3.2.2 Bedrijfswoningen
Voor het bouwen van een bedrijfswoning gelden de volgende regels:
-
a. per bouwperceel is één bedrijfswoning toegestaan;
-
b. de inhoud van een bedrijfswoning mag niet meer bedragen dan 500 m³;
-
c. de goothooogte mag niet meer bedragen dan 5,5 meter;
-
d. de bouwhoogte mag niet meer bedragen dan 8,5 meter.

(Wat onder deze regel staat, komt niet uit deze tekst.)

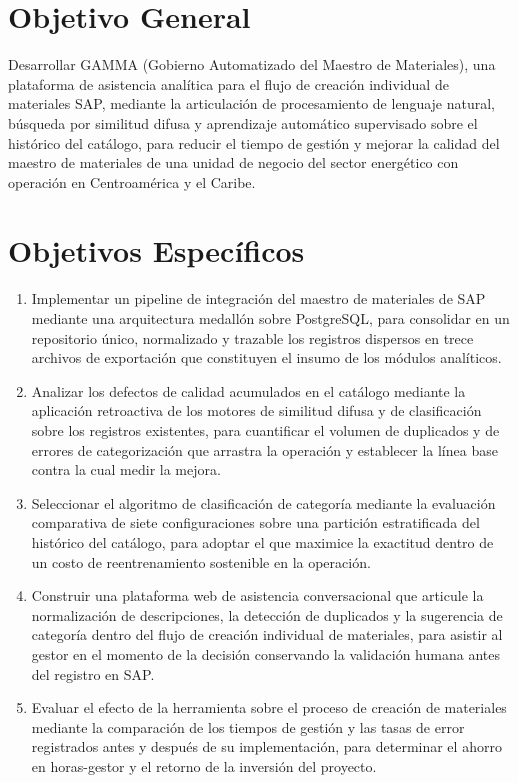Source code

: \section{Objetivo General}
Desarrollar GAMMA (Gobierno Automatizado del Maestro de Materiales), una plataforma de asistencia analítica para el flujo de creación individual de materiales SAP, mediante la articulación de procesamiento de lenguaje natural, búsqueda por similitud difusa y aprendizaje automático supervisado sobre el histórico del catálogo, para reducir el tiempo de gestión y mejorar la calidad del maestro de materiales de una unidad de negocio del sector energético con operación en Centroamérica y el Caribe.

\section{Objetivos Específicos}
\begin{enumerate}
	\item Implementar un pipeline de integración del maestro de materiales de SAP mediante una arquitectura medallón sobre PostgreSQL, para consolidar en un repositorio único, normalizado y trazable los registros dispersos en trece archivos de exportación que constituyen el insumo de los módulos analíticos.

	\item Analizar los defectos de calidad acumulados en el catálogo mediante la aplicación retroactiva de los motores de similitud difusa y de clasificación sobre los registros existentes, para cuantificar el volumen de duplicados y de errores de categorización que arrastra la operación y establecer la línea base contra la cual medir la mejora.

	\item Seleccionar el algoritmo de clasificación de categoría mediante la evaluación comparativa de siete configuraciones sobre una partición estratificada del histórico del catálogo, para adoptar el que maximice la exactitud dentro de un costo de reentrenamiento sostenible en la operación.

	\item Construir una plataforma web de asistencia conversacional que articule la normalización de descripciones, la detección de duplicados y la sugerencia de categoría dentro del flujo de creación individual de materiales, para asistir al gestor en el momento de la decisión conservando la validación humana antes del registro en SAP.

	\item Evaluar el efecto de la herramienta sobre el proceso de creación de materiales mediante la comparación de los tiempos de gestión y las tasas de error registrados antes y después de su implementación, para determinar el ahorro en horas-gestor y el retorno de la inversión del proyecto.
\end{enumerate}
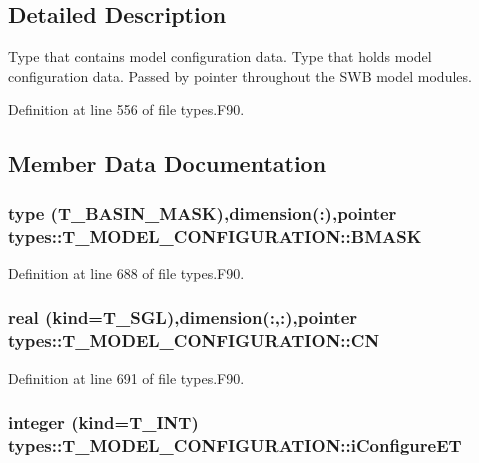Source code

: \subsection{Detailed Description}
Type that contains model configuration data. Type that holds model configuration data. Passed by pointer throughout the SWB model modules. 

Definition at line 556 of file types.F90.



\subsection{Member Data Documentation}
\hypertarget{typetypes_1_1_t___m_o_d_e_l___c_o_n_f_i_g_u_r_a_t_i_o_n_a3cb15ee5ca40b3d75222b97deb0b740a}{
\subsubsection[{BMASK}]{\setlength{\rightskip}{0pt plus 5cm}type ({\bf T\_\-BASIN\_\-MASK}),dimension(:),pointer {\bf types::T\_\-MODEL\_\-CONFIGURATION::BMASK}}}
\label{typetypes_1_1_t___m_o_d_e_l___c_o_n_f_i_g_u_r_a_t_i_o_n_a3cb15ee5ca40b3d75222b97deb0b740a}


Definition at line 688 of file types.F90.

\hypertarget{typetypes_1_1_t___m_o_d_e_l___c_o_n_f_i_g_u_r_a_t_i_o_n_ae23f5600c8963f0a3c6a44d769390353}{
\subsubsection[{CN}]{\setlength{\rightskip}{0pt plus 5cm}real (kind={\bf T\_\-SGL}),dimension(:,:),pointer {\bf types::T\_\-MODEL\_\-CONFIGURATION::CN}}}
\label{typetypes_1_1_t___m_o_d_e_l___c_o_n_f_i_g_u_r_a_t_i_o_n_ae23f5600c8963f0a3c6a44d769390353}


Definition at line 691 of file types.F90.

\hypertarget{typetypes_1_1_t___m_o_d_e_l___c_o_n_f_i_g_u_r_a_t_i_o_n_acb5433d1af15247b5bae06192232a15e}{
\subsubsection[{iConfigureET}]{\setlength{\rightskip}{0pt plus 5cm}integer (kind={\bf T\_\-INT}) {\bf types::T\_\-MODEL\_\-CONFIGURATION::iConfigureET}}}
\label{typetypes_1_1_t___m_o_d_e_l___c_o_n_f_i_g_u_r_a_t_i_o_n_acb5433d1af15247b5bae06192232a15e}


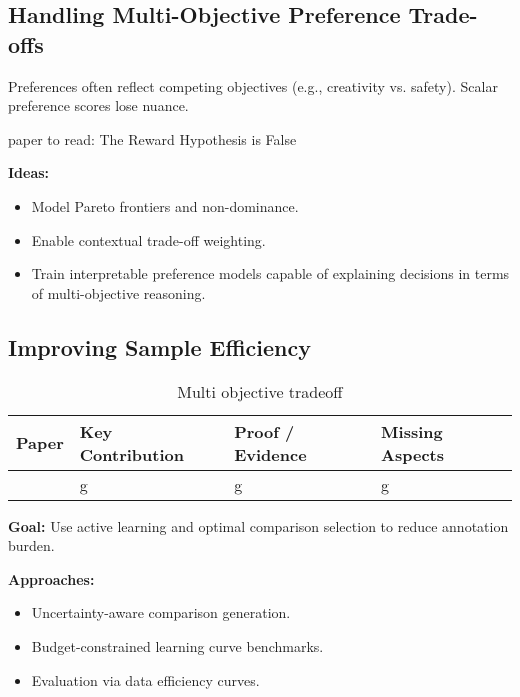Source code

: \documentclass[sigconf]{acmart}
\begin{document}
\subsection{Handling Multi-Objective Preference Trade-offs}

Preferences often reflect competing objectives (e.g., creativity vs. safety). Scalar preference scores lose nuance.

paper to read: 
The Reward Hypothesis is False 


\textbf{Ideas:}
\begin{itemize}
    \item Model Pareto frontiers and non-dominance.
    \item Enable contextual trade-off weighting.
    \item Train interpretable preference models capable of explaining decisions in terms of multi-objective reasoning.
\end{itemize}

\subsection{Improving Sample Efficiency}


\begin{table}[h]
\caption{Multi objective tradeoff}
\begin{adjustbox}{width=\linewidth}

\begin{tabular}{|p{1cm}|p{4cm}|p{4cm}|p{3cm}|}
\hline
\textbf{Paper} & \textbf{Key Contribution} & \textbf{Proof / Evidence} & \textbf{Missing Aspects} \\
\hline
\cite{yang2024rewardsincontextmultiobjectivealignmentfoundation} & g & g & g \\
\hline
\end{tabular}
\end{adjustbox}
\end{table}


\textbf{Goal:} Use active learning and optimal comparison selection to reduce annotation burden.

\textbf{Approaches:}
\begin{itemize}
    \item Uncertainty-aware comparison generation.
    \item Budget-constrained learning curve benchmarks.
    \item Evaluation via data efficiency curves.
\end{itemize}
\end{document}
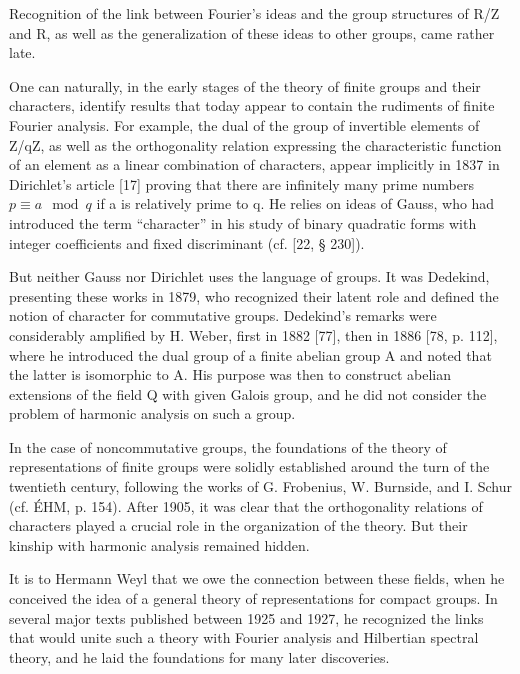 Recognition of the link between Fourier's ideas and the group structures of R/Z and R, as well as the generalization of these ideas to other groups, came rather late.

One can naturally, in the early stages of the theory of finite groups and their characters, identify results that today appear to contain the rudiments of finite Fourier analysis. For example, the dual of the group of invertible elements of Z/qZ, as well as the orthogonality relation expressing the characteristic function of an element as a linear combination of characters, appear implicitly in 1837 in Dirichlet's article {[}17{]} proving that there are infinitely many prime numbers \(p \equiv a \mod q\) if a is relatively prime to q. He relies on ideas of Gauss, who had introduced the term “character” in his study of binary quadratic forms with integer coefficients and fixed discriminant (cf. {[}22, § 230{]}).

But neither Gauss nor Dirichlet uses the language of groups. It was Dedekind, presenting these works in 1879, who recognized their latent role and defined the notion of character for commutative groups. Dedekind's remarks were considerably amplified by H. Weber, first in 1882 {[}77{]}, then in 1886 {[}78, p. 112{]}, where he introduced the dual group of a finite abelian group A and noted that the latter is isomorphic to A. His purpose was then to construct abelian extensions of the field Q with given Galois group, and he did not consider the problem of harmonic analysis on such a group.

In the case of noncommutative groups, the foundations of the theory of representations of finite groups were solidly established around the turn of the twentieth century, following the works of G. Frobenius, W. Burnside, and I. Schur (cf. ÉHM, p. 154). After 1905, it was clear that the orthogonality relations of characters played a crucial role in the organization of the theory. But their kinship with harmonic analysis remained hidden.

It is to Hermann Weyl that we owe the connection between these fields, when he conceived the idea of a general theory of representations for compact groups. In several major texts published between 1925 and 1927, he recognized the links that would unite such a theory with Fourier analysis and Hilbertian spectral theory, and he laid the foundations for many later discoveries.

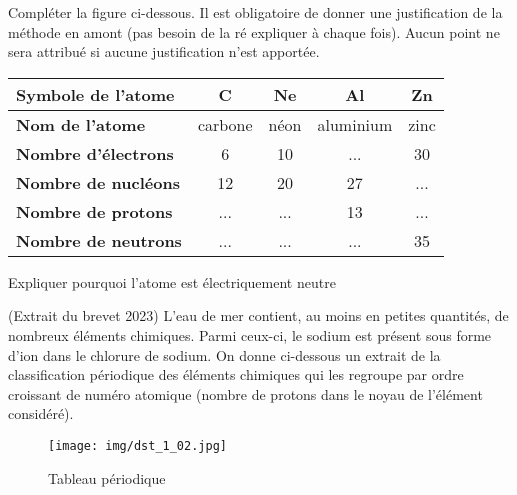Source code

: \documentclass{exam}
\begin{document}
\begin{questions}
  \question[2] Compléter la figure ci-dessous. Il est obligatoire de donner une justification de la méthode en amont (pas besoin de la ré expliquer à chaque fois). Aucun point ne sera attribué si aucune justification n'est apportée.

\begin{table}[H]
  \centering
  \begin{tabularx}{\textwidth}{|X|C|C|C|C|}
    \hline
    \textbf{Symbole de l’atome} & \textbf{C} & \textbf{Ne} & \textbf{Al} & \textbf{Zn} \\
    \hline
    \textbf{Nom de l’atome} & carbone & néon & aluminium & zinc \\
    \hline
    \textbf{Nombre d’électrons} & 6 & 10 & ... & 30 \\
    \hline
    \textbf{Nombre de nucléons} & 12 & 20 & 27 & ... \\
    \hline
    \textbf{Nombre de protons} & ... & ... & 13 & ... \\
    \hline
    \textbf{Nombre de neutrons} & ... & ... & ... & 35 \\
    \hline
  \end{tabularx}
\end{table}

\question[1]  Expliquer pourquoi l'atome est électriquement neutre

\question[2] (Extrait du brevet 2023) L'eau de mer contient, au moins en petites quantités, de nombreux éléments chimiques. Parmi ceux-ci, le sodium est présent sous forme d’ion dans le chlorure de sodium. On
donne ci-dessous un extrait de la classification périodique des éléments chimiques qui les
regroupe par ordre croissant de numéro atomique (nombre de protons dans le noyau de
l’élément considéré).

\begin{figure}[H]
  \centering
  \texttt{[image: img/dst\_1\_02.jpg]}
  \caption{Tableau périodique}
\end{figure} 


\end{questions}
\end{document}
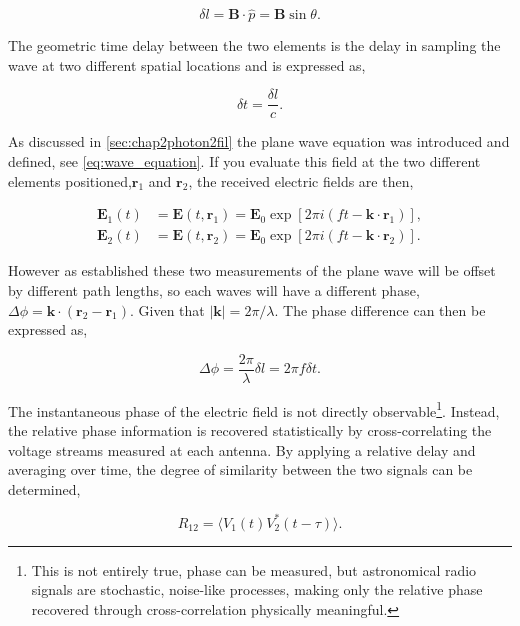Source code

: \begin{equation}
    \delta l = \textbf{B} \cdot \hat p = \textbf{B} \sin \theta.
\end{equation}

The geometric time delay between the two elements is the delay in sampling the wave at two different spatial locations and is expressed as,

\begin{equation}
    \delta t = \frac{\delta l}{c}. 
\end{equation}

As discussed in \cref{sec:chap2photon2fil} the plane wave equation was introduced and defined, see \cref{eq:wave_equation}. If you evaluate this field at the two different elements positioned,$\mathbf{r}_1$ and $\mathbf{r}_2$, the received electric fields are then, 


\begin{align}
\mathbf{E}_1(t) &= \mathbf{E}(t,\mathbf{r}_1)
= \mathbf{E}_0 \exp\!\left[2\pi i\left(ft-\mathbf{k}\cdot\mathbf{r}_1\right)\right], \\
\mathbf{E}_2(t) &= \mathbf{E}(t,\mathbf{r}_2)
= \mathbf{E}_0 \exp\!\left[2\pi i\left(ft-\mathbf{k}\cdot\mathbf{r}_2\right)\right].
\end{align}

However as established these two measurements of the plane wave will be offset by different path lengths, so each waves will have a different phase, $\Delta \phi = \mathbf{k}\cdot(\mathbf{r}_2 - \mathbf{r}_1)$. Given that $|\textbf{k}| = 2 \pi / \lambda$. The phase difference can then be expressed as, 

\begin{equation}
    \Delta \phi = \frac{2 \pi}{\lambda} \delta l = 2 \pi f \delta t. 
\end{equation}

 The instantaneous phase of the electric field is not directly observable\footnote{This is not entirely true, phase can be measured, but astronomical radio signals are stochastic, noise-like processes, making only the relative phase recovered through cross-correlation physically meaningful.}. Instead, the relative phase information is recovered statistically by cross-correlating the voltage streams measured at each antenna. By applying a relative delay and averaging over time, the degree of similarity between the two signals can be determined, 

\begin{equation}
    R_{12} = \langle  V_1 (t) V^*_2 (t - \tau) \rangle. 
\end{equation}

3.2.3 Bouwwerken, geen gebouwen zijnde
Voor het bouwen van bouwwerken, geen gebouwen zijnde gelden de volgende regels:
-
a. de bouwhoogte van erf- en terreinafscheidingen mag niet meer bedragen dan 2 meter, met dien verstande dat de hoogte voor erf- en terreinafscheidingen vóór de voorgevelrooilijn niet meer mag bedragen dan 1 meter;
-
b. de bouwhoogte van vlaggenmasten en antennes mag niet meer bedragen dan 5 meter;
-
c. de bouwhoogte van overige bouwwerken, geen gebouwen zijnde, mag niet meer bedragen dan 2 meter.
3.3 Nadere eisen
Burgemeester en wethouders kunnen nadere eisen stellen aan de plaats en de afmetingen van de bebouwing:
-
a. ter voorkoming van onevenredige aantasting van de gebruiksmogelijkheden en het woon- en leefklimaat van aangrenzende gronden en bouwwerken;
-
b. ter waarborging van de stedenbouwkundige kwaliteit en beeldkwaliteit van de naaste omgeving;
-
c. ter waarborging van de milieukwaliteit;
-
d. ter waarborging van de verkeersveiligheid;
-
e. ter waarborging van de sociale veiligheid;
-
f. ter waarborging van de brandveiligheid en rampenbestrijding;
-
g. ter waarborging van het woon- en leefklimaat.
3.4 Specifieke gebruiksregels
Tot een strijdig gebruik van gronden en bouwwerken wordt in elk geval gerekend het gebruik voor:
-
a. geluidzoneringsplichtige inrichtingen;
-
b. bedrijven welke vallen onder het Besluit externe veiligheid inrichtingen (Bevi);
-
c. wonen, behoudens in een bedrijfswoning als bedoeld in artikel 3.1 sub c;
-
d. detailhandel;
-
e. horeca;
-
f. seksinrichtingen;
-
g. opslag binnen een afstand van 2 meter tot de perceelsgrenzen en voor de voorgevelrooilijn.